What you need to do: Nothing but the lines below between the line holding "### Displayed wallet with user assets" and the line holding "### Opened position on the exchange", inclusive, should appear in the answer, each set down exactly.

[Collected data]

---*---

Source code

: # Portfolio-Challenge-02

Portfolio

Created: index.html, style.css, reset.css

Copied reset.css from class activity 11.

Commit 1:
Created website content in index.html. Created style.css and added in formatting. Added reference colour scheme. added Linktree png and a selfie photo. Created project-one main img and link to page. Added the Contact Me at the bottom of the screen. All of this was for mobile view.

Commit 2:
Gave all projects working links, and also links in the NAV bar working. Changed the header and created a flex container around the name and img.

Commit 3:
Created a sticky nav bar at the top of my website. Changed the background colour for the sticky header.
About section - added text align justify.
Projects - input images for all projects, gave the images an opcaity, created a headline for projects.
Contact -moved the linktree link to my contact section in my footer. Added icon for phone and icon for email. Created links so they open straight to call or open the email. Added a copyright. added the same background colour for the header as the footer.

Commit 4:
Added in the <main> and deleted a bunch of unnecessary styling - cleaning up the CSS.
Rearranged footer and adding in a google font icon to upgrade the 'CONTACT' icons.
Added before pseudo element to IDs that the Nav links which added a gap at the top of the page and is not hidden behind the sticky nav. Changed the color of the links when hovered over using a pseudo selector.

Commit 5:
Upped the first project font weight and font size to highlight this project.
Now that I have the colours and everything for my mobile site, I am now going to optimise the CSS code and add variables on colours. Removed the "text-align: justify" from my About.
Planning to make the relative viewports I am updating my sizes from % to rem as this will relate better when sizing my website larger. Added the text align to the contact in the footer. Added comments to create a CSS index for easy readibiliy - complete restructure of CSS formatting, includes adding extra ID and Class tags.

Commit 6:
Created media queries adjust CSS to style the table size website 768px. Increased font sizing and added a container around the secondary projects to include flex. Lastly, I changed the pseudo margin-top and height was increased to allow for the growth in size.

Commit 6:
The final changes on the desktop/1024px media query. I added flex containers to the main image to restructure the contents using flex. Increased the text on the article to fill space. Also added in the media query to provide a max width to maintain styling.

---*---

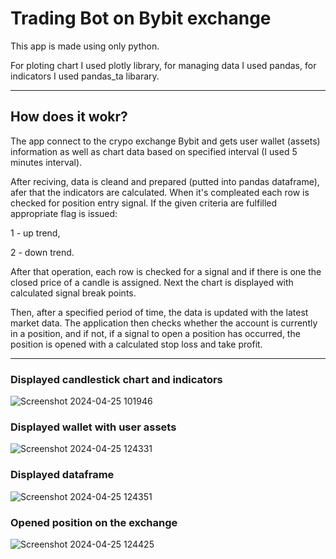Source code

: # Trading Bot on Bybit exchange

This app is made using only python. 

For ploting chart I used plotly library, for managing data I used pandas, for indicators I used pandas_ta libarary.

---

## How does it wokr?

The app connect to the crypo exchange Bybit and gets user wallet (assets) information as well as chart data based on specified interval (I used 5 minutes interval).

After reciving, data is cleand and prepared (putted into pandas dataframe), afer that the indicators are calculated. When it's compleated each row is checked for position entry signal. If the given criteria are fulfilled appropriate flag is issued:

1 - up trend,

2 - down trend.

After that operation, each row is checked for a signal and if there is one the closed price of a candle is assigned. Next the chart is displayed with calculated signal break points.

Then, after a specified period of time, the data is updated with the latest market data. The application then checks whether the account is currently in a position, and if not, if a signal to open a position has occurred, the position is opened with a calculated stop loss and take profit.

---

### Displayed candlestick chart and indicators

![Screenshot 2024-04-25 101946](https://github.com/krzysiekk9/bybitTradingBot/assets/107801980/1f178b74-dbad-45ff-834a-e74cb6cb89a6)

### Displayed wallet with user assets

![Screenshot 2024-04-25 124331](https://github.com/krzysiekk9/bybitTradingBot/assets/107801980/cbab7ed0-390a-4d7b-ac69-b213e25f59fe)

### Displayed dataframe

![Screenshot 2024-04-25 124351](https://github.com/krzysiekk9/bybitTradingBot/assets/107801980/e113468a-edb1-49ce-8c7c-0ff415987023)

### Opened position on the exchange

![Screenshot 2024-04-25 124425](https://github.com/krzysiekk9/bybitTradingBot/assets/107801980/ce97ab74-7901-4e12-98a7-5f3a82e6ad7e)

---*---

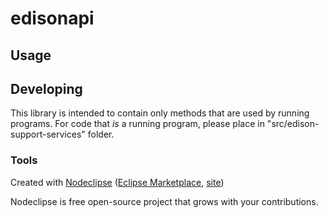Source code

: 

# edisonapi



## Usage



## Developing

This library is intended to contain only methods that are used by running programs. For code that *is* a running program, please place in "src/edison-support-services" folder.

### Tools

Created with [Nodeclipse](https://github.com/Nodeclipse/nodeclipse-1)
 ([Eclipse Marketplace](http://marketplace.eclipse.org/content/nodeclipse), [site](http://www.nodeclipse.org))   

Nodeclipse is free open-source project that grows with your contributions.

---*---

The answer:
### Displayed wallet with user assets

![Screenshot 2024-04-25 124331](https://github.com/krzysiekk9/bybitTradingBot/assets/107801980/cbab7ed0-390a-4d7b-ac69-b213e25f59fe)

### Displayed dataframe

![Screenshot 2024-04-25 124351](https://github.com/krzysiekk9/bybitTradingBot/assets/107801980/e113468a-edb1-49ce-8c7c-0ff415987023)

### Opened position on the exchange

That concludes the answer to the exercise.